Re: [RFC] Switch to make Test::Builder output even if $^C ( for B::C )

2002-01-05 Thread Michael G Schwern

On Sat, Jan 05, 2002 at 10:17:34PM +0100, Mattia Barbon wrote:
  On Wed, Jan 02, 2002 at 05:37:28PM +0100, Mattia Barbon wrote:
   I don't care for the variable name, but I'd really like
   to have this feature.
  
  Would it work ok as a Test::Builder accessor method rather than an
  environment variable?
 No, unfortunately, because the call order is like this:
 * init code in the backend
 * BEGIN blocks of the program ( including use Foo; )
 * B::Backend::compile
 * the coderef returned by B::Backend::compile

 So I can't call the method from the init code in the backend,
 because Test::Builder hasn't been loaded yet, and calling it from
 the ::compile is too late ( output is already lost ); the
 alternative I see is to use a package variable; so I can set
 $Test::Builder::i_want_the_output_even_if_dollar_caret_C_is_1 = 1;
 in initialization code.

You could do this:

require Test::Builder;
my $tb = Test::Builder-new;
$tb-output_even_if_compiling(1);

in the init code.  Since Test::Builder is a singleton your settings
should stick.

Here's an interesting alternative.  Do Clocal $^C = 0 just before
running the tests, though that's pretty ugly.

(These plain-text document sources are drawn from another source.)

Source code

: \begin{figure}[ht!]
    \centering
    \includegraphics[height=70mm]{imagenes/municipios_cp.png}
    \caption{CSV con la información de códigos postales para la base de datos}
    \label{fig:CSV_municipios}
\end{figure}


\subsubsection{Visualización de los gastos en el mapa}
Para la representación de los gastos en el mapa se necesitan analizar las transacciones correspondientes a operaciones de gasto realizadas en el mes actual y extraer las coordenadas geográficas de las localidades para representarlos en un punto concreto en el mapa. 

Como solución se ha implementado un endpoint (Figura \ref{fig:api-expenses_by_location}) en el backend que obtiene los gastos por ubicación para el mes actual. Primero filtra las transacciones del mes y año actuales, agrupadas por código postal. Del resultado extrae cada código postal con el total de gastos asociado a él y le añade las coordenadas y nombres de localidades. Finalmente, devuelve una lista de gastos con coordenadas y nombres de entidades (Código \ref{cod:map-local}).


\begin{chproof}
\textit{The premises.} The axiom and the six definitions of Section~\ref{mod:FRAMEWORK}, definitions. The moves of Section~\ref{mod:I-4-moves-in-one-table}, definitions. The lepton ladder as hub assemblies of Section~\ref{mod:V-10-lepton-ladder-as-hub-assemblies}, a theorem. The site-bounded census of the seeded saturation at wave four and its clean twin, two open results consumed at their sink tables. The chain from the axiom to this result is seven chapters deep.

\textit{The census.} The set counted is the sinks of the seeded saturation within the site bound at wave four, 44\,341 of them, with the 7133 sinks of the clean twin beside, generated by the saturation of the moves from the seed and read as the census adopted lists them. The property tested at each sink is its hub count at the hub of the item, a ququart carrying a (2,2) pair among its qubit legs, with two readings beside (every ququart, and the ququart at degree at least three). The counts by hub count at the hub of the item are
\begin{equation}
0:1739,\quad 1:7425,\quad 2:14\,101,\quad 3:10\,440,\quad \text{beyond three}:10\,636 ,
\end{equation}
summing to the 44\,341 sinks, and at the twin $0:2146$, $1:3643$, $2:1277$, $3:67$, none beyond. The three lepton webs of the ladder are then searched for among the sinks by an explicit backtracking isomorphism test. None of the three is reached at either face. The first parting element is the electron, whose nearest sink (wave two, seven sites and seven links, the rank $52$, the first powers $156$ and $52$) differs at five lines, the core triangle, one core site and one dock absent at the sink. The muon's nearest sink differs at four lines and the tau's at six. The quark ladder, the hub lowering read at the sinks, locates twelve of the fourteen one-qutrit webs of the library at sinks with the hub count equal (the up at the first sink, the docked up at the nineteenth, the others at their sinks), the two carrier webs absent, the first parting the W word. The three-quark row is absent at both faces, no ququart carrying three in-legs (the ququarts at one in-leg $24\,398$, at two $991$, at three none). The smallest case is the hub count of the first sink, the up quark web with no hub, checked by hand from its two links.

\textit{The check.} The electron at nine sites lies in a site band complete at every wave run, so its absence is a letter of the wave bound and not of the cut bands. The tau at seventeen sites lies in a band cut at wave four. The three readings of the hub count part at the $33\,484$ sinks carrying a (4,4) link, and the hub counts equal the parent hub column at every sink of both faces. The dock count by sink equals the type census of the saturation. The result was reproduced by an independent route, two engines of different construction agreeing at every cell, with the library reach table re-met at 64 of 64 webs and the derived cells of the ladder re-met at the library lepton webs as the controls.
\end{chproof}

 But I rwally like the environment variable better, because with the
 package variable solution I need to set it unconditionally ( because
 for it to have effect it must be set in the init code, and in the
 init code I can't look at parameters, because parameters are passed
 in the call to compile, so I can't set it using a parameter ), and
 because I was hoping to keep B::C clear from
 hacks-to-make-the-testsuite-happy.

From my PoV, I'm hoping to keep Test::Builder clear from
hacks-to-make-perlcc-happy. :) The $^C thing is already a hack for
B::Deparse.

Could you explain again why you need test output while compiling, I'm
not quite following.  Assume you had the I_WANT_OUTPUT_DURING_COMPILE
environment variable could you show how you'd be using it?